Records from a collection

=-=-=-=-=

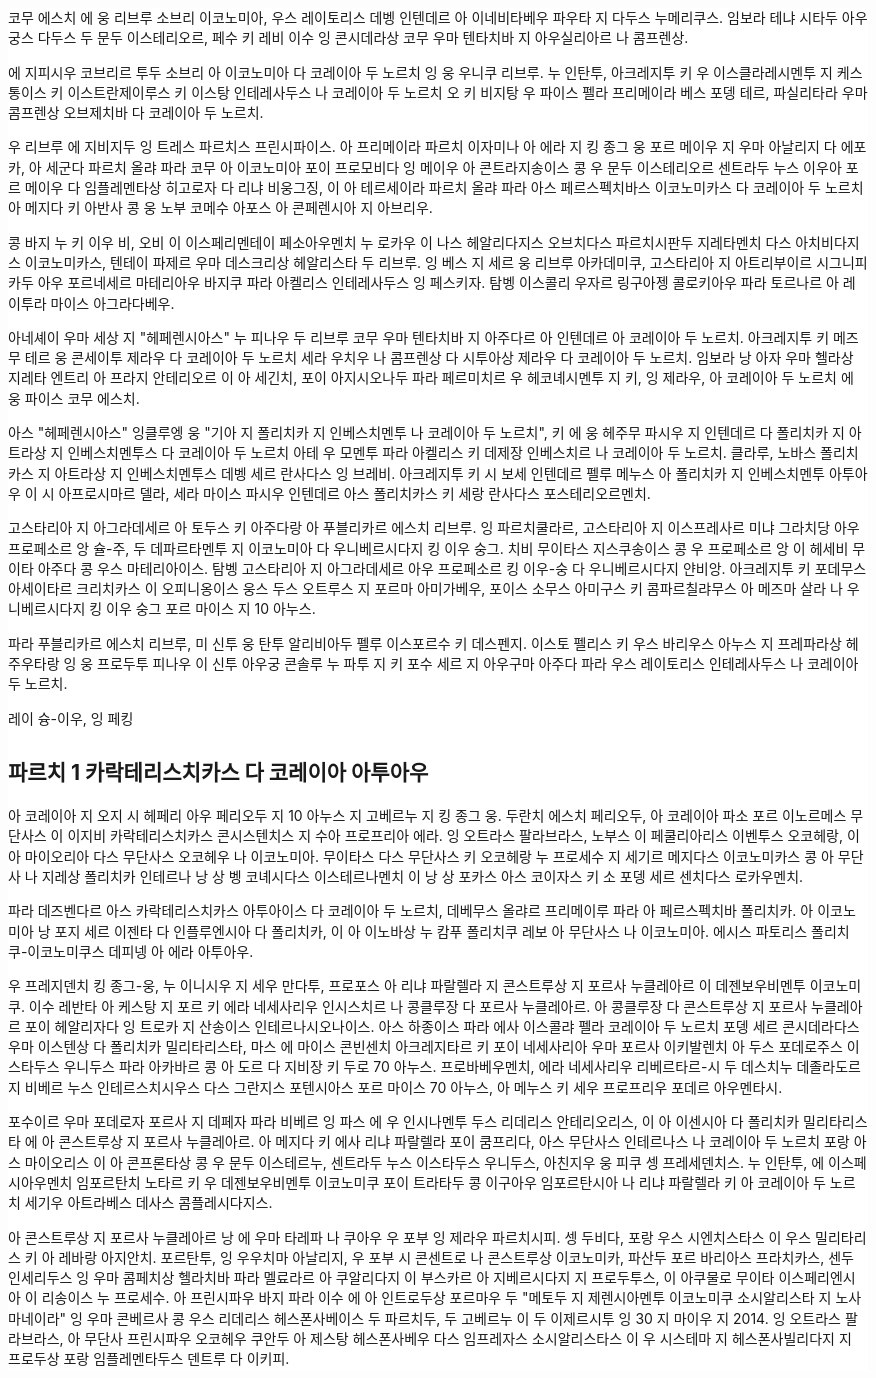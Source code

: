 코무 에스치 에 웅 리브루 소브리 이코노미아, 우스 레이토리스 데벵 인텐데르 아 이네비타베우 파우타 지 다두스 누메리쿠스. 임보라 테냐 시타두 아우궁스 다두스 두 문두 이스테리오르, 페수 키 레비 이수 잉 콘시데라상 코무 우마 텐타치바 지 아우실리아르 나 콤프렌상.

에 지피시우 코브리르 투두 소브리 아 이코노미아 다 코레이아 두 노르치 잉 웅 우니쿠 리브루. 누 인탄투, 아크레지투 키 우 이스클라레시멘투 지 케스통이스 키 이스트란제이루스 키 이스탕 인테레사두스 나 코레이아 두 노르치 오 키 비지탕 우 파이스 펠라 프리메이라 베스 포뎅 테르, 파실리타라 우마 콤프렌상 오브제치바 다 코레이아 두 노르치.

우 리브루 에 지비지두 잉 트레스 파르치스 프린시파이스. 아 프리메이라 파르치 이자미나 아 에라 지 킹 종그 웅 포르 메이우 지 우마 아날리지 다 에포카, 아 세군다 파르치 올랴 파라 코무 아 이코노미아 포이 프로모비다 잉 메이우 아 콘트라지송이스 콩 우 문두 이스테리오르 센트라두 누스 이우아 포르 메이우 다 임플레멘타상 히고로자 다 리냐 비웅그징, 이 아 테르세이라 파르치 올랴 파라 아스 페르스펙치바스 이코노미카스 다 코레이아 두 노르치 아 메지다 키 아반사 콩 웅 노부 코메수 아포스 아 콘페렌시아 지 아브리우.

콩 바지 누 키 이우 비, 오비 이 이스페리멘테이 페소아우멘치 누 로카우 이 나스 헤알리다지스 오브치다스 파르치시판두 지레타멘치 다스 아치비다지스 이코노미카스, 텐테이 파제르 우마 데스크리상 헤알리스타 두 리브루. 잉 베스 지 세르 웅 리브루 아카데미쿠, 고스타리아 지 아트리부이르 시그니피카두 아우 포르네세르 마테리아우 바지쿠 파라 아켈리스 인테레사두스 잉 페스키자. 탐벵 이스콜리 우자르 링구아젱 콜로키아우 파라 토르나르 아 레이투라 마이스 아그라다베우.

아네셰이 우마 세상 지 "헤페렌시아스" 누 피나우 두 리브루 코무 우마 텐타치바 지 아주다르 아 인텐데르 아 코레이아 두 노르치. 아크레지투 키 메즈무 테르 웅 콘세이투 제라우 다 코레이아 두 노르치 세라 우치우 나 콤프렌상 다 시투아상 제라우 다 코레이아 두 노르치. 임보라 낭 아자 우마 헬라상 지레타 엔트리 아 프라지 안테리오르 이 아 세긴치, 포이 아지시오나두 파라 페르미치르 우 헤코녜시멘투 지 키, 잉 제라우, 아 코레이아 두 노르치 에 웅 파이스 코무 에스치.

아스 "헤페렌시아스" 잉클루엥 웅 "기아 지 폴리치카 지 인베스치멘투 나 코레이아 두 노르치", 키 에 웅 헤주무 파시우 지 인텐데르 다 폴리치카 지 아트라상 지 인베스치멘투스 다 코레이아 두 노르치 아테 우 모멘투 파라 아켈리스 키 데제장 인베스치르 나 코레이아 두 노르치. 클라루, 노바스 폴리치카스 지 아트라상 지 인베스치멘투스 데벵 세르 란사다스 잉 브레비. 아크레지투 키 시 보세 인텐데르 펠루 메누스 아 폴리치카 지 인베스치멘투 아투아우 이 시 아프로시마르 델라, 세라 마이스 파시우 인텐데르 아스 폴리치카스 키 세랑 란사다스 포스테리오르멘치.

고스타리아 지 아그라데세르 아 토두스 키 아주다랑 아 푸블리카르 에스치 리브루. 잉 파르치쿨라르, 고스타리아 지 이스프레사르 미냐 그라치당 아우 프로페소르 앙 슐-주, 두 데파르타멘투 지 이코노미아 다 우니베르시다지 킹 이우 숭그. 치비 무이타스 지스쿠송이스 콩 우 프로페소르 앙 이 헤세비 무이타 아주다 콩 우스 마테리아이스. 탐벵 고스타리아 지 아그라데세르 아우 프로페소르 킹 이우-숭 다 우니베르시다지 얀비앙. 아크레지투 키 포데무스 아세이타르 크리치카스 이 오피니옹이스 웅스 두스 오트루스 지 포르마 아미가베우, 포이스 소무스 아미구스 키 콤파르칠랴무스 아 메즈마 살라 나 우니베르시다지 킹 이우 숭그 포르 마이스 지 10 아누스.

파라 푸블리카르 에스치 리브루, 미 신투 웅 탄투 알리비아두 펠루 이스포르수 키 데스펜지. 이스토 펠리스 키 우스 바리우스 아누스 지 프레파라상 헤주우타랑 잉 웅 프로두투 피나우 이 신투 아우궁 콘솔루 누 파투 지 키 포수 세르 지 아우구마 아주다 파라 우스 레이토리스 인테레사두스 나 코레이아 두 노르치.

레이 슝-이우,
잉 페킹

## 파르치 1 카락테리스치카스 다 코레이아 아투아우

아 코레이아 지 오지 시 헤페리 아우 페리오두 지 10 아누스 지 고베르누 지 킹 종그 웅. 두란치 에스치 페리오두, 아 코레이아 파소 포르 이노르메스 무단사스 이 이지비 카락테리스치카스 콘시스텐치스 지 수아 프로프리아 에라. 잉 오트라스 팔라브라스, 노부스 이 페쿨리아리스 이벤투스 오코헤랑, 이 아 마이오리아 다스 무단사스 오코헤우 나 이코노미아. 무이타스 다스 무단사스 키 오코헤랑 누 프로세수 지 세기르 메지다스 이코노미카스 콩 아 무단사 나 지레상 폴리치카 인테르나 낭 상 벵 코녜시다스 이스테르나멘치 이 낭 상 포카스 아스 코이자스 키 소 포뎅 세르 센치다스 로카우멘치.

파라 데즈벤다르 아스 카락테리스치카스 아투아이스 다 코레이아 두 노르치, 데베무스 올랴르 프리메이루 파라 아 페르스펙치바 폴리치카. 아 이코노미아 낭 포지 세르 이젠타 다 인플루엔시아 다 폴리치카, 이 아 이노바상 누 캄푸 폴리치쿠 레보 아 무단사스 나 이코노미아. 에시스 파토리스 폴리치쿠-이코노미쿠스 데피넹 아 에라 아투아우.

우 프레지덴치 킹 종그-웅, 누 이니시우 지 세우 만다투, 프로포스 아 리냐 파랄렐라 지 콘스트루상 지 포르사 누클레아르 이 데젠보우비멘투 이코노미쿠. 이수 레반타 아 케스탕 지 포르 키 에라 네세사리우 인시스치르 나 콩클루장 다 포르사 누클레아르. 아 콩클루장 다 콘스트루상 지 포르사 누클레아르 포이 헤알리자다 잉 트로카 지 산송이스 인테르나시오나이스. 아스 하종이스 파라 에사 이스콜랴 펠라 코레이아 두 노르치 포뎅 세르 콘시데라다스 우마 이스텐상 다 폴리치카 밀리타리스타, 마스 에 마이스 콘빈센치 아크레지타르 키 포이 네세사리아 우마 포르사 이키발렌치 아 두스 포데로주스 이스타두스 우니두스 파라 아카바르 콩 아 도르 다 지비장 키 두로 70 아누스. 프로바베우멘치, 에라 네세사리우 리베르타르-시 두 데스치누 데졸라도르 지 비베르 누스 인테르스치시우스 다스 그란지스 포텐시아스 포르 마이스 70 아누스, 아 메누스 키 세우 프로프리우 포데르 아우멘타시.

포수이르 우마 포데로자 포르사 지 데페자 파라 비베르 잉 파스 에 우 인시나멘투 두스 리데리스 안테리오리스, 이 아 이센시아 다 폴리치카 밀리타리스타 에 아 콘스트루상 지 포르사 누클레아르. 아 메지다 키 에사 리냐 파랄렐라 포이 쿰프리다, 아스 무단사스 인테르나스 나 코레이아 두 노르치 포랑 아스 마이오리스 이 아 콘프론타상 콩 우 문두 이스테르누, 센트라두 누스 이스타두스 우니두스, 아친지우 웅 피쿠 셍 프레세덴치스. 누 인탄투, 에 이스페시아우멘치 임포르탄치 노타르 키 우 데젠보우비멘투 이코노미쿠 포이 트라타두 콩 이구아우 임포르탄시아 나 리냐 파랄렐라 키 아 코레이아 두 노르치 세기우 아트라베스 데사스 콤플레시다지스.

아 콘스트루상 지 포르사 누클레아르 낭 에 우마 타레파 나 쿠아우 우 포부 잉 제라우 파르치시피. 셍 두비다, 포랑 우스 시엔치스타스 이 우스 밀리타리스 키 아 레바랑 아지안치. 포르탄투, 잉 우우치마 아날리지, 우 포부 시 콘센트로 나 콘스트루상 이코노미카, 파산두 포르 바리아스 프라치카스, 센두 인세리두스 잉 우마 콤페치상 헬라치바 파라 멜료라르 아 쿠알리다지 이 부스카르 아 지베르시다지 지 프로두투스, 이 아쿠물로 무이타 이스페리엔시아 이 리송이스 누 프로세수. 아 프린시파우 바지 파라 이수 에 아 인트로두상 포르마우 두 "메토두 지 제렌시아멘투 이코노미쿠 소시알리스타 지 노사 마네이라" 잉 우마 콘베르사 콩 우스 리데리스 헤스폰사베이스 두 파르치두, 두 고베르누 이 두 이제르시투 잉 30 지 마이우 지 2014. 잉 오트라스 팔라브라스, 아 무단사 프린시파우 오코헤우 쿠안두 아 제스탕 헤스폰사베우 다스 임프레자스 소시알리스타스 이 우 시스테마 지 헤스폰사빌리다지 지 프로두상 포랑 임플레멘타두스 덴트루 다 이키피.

=-=-=-=-=

:: Directions ::
From the line that has "콩 바지 누 키 이우" through the line that has "세랑 란사다스 포스테리오르멘치.", copy every line exactly as it appears above, and leave out all others.

:: Exercise output ::
콩 바지 누 키 이우 비, 오비 이 이스페리멘테이 페소아우멘치 누 로카우 이 나스 헤알리다지스 오브치다스 파르치시판두 지레타멘치 다스 아치비다지스 이코노미카스, 텐테이 파제르 우마 데스크리상 헤알리스타 두 리브루. 잉 베스 지 세르 웅 리브루 아카데미쿠, 고스타리아 지 아트리부이르 시그니피카두 아우 포르네세르 마테리아우 바지쿠 파라 아켈리스 인테레사두스 잉 페스키자. 탐벵 이스콜리 우자르 링구아젱 콜로키아우 파라 토르나르 아 레이투라 마이스 아그라다베우.

아네셰이 우마 세상 지 "헤페렌시아스" 누 피나우 두 리브루 코무 우마 텐타치바 지 아주다르 아 인텐데르 아 코레이아 두 노르치. 아크레지투 키 메즈무 테르 웅 콘세이투 제라우 다 코레이아 두 노르치 세라 우치우 나 콤프렌상 다 시투아상 제라우 다 코레이아 두 노르치. 임보라 낭 아자 우마 헬라상 지레타 엔트리 아 프라지 안테리오르 이 아 세긴치, 포이 아지시오나두 파라 페르미치르 우 헤코녜시멘투 지 키, 잉 제라우, 아 코레이아 두 노르치 에 웅 파이스 코무 에스치.

아스 "헤페렌시아스" 잉클루엥 웅 "기아 지 폴리치카 지 인베스치멘투 나 코레이아 두 노르치", 키 에 웅 헤주무 파시우 지 인텐데르 다 폴리치카 지 아트라상 지 인베스치멘투스 다 코레이아 두 노르치 아테 우 모멘투 파라 아켈리스 키 데제장 인베스치르 나 코레이아 두 노르치. 클라루, 노바스 폴리치카스 지 아트라상 지 인베스치멘투스 데벵 세르 란사다스 잉 브레비. 아크레지투 키 시 보세 인텐데르 펠루 메누스 아 폴리치카 지 인베스치멘투 아투아우 이 시 아프로시마르 델라, 세라 마이스 파시우 인텐데르 아스 폴리치카스 키 세랑 란사다스 포스테리오르멘치.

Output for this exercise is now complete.